A stingray housed in a small-town aquarium in the United States is expecting offspring without ever having shared a tank with a male of her kind, making her not just a local sensation but a scientific curiosity.
Charlotte, who has been at the Aquarium & Shark Lab in Henderson, North Carolina for more than eight years, started showing an unusual growth on her body around late November. Staff were initially worried she might have a tumor.
"Her hump just started growing and growing, and we thought that it could be potentially cancer," Kinsley Boyette, the aquarium's assistant director and Charlotte's longtime caregiver, told AFP. Such cysts are known to sometimes form in the reproductive organs of rays when they don't mate.
The team performed an ultrasound and sent the results to scientists, who confirmed that Charlotte was carrying eggs.
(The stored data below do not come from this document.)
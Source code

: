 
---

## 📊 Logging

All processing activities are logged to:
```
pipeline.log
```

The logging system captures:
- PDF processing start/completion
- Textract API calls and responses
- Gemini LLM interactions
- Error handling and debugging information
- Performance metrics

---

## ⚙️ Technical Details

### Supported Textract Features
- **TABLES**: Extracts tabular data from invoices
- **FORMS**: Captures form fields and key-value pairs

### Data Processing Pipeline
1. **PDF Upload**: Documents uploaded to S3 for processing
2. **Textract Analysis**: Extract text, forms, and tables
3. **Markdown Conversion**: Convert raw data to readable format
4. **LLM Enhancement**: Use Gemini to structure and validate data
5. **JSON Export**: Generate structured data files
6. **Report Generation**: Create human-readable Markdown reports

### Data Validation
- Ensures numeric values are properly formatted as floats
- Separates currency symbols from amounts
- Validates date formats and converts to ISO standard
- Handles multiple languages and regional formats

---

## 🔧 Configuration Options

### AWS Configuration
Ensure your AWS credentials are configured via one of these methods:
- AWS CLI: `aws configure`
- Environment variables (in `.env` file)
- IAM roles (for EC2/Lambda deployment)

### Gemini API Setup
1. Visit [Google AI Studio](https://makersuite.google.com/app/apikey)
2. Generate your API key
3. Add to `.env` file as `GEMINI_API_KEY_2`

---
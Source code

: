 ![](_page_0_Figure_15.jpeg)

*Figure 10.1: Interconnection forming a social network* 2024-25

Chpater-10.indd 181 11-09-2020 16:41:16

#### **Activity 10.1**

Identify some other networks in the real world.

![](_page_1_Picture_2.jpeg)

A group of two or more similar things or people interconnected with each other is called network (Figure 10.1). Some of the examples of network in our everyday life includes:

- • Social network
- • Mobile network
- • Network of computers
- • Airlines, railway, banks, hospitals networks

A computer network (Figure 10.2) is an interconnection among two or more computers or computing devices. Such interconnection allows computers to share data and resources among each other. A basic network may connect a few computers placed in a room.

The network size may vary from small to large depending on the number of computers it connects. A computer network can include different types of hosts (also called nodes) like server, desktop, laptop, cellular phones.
Subsequent scans even revealed tiny flapping tails.
Charlotte, a California round stingray thought to be 12- to 14-years-old, could give birth to her "pups" any day now (such virgin births being exceedingly rare, the gestation period might vary from the normal three to four months).
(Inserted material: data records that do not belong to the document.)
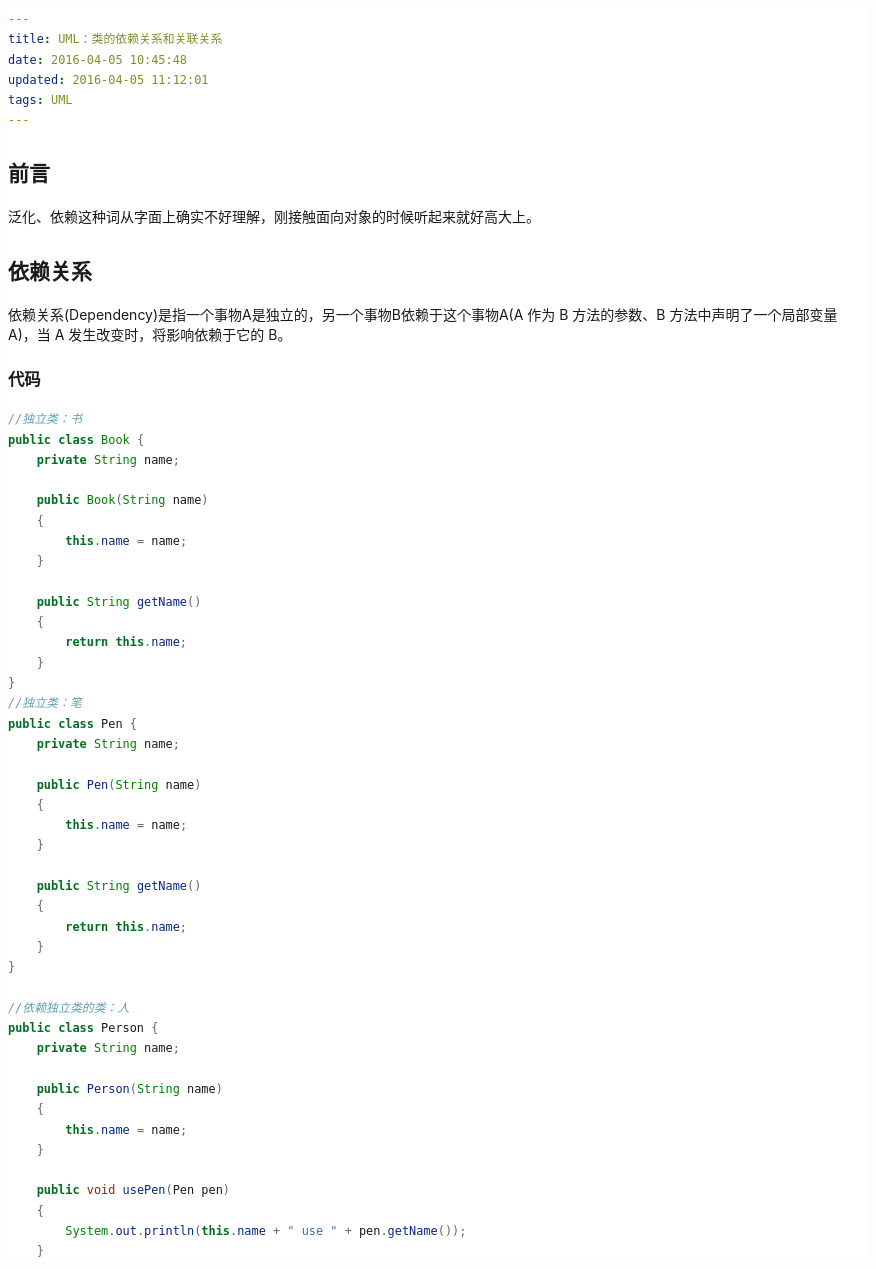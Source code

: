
 ```yaml
---
title: UML：类的依赖关系和关联关系
date: 2016-04-05 10:45:48
updated: 2016-04-05 11:12:01
tags: UML
---
```


## 前言

泛化、依赖这种词从字面上确实不好理解，刚接触面向对象的时候听起来就好高大上。



## 依赖关系

依赖关系(Dependency)是指一个事物A是独立的，另一个事物B依赖于这个事物A(A 作为 B 方法的参数、B 方法中声明了一个局部变量 A)，当 A 发生改变时，将影响依赖于它的 B。

### 代码

``` java
//独立类：书
public class Book {
    private String name;

    public Book(String name)
    {
        this.name = name;
    }

    public String getName()
    {
        return this.name;
    }
}
//独立类：笔
public class Pen {
    private String name;

    public Pen(String name)
    {
        this.name = name;
    }

    public String getName()
    {
        return this.name;
    }
}

//依赖独立类的类：人
public class Person {
    private String name;

    public Person(String name)
    {
        this.name = name;
    }

    public void usePen(Pen pen)
    {
        System.out.println(this.name + " use " + pen.getName());
    }
```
In any case, anticipation has been building in the local community.
After lengthy renovations, the aquarium reopened on Thursday, "and just about everybody coming through our door wanted to see Miss Charlotte -- it's very, very exciting," said Boyette.
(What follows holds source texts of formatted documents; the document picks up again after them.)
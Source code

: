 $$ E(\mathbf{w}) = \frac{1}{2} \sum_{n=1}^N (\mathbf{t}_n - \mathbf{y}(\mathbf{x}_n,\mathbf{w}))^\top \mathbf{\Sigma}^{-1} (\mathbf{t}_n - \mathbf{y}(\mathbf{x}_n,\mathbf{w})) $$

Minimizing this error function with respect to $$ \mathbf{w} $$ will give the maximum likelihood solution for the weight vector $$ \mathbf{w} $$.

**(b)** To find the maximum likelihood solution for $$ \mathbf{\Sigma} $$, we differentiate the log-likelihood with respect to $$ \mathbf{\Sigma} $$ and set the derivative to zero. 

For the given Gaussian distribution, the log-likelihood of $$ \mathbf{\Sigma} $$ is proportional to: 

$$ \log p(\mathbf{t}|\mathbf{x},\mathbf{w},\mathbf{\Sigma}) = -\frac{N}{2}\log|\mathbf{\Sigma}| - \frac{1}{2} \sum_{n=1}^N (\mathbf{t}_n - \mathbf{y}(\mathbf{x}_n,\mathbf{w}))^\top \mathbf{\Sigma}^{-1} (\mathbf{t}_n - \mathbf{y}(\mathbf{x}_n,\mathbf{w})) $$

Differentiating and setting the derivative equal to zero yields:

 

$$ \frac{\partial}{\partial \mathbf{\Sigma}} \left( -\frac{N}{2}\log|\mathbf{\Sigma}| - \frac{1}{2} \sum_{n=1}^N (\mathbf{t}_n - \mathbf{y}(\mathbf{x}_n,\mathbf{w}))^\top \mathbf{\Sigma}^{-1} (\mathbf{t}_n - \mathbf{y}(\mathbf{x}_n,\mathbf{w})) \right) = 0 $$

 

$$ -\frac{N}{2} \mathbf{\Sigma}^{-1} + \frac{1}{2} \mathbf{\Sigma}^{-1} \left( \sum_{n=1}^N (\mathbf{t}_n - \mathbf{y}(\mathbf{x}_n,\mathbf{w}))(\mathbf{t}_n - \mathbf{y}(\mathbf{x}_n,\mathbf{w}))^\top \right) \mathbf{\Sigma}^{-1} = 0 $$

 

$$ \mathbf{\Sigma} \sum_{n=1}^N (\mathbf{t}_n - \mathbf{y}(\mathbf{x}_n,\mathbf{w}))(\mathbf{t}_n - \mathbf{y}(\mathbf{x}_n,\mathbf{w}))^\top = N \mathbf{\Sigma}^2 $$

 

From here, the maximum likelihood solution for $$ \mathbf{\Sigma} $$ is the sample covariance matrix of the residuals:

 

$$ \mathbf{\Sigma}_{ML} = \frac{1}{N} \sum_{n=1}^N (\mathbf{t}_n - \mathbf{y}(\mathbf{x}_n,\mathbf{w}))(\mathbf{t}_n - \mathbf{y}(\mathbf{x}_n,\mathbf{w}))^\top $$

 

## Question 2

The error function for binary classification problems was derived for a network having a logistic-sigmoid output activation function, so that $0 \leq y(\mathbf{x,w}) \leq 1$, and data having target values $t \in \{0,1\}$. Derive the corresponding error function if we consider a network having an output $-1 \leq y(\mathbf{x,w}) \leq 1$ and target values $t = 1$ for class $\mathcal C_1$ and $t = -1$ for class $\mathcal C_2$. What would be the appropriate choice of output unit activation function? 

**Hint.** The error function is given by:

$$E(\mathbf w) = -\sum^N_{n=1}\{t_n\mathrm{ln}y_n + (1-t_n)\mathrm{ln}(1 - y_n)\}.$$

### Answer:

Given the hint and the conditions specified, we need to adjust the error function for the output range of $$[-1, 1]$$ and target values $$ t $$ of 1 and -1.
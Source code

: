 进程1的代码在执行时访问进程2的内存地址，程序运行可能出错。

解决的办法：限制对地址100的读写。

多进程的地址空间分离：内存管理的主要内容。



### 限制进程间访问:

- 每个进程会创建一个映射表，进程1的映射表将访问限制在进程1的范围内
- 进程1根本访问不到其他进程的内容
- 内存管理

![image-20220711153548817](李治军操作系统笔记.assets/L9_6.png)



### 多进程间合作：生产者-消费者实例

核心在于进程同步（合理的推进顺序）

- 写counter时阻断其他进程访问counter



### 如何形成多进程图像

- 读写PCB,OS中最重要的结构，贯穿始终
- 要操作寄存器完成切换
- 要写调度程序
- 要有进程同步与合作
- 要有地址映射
Beyond her unusual pregnancy, Charlotte, who's around the size of a dinner plate and lives alongside five small sharks, charms members of the public with her winsome personality.
"I got in the tank with her this morning and she was just doing laps -- she was doing circles because we had a class here of kiddos and she absolutely loves the attention," said Boyette.
She said Charlotte would come up to the glass if approached and, when her favorite people enter the tank, enjoys cuddles.
She also loves crawfish -- an occasional treat -- along with her regular diet of shrimp, oysters and scallops.
"She's just a silly girl, she's very sweet," Boyette said.
Round stingrays hatch their eggs internally before giving birth to anywhere from one to four pups.
The odds of health issues and death rise in virgin births, experts say.
Charlotte now lives in a 2,200-gallon tank (8,300 liters) -- roughly the size of a small dumpster -- but since she is thought to be carrying up to four offspring, the aquarium hopes to be able to double the size of her tank if all goes well.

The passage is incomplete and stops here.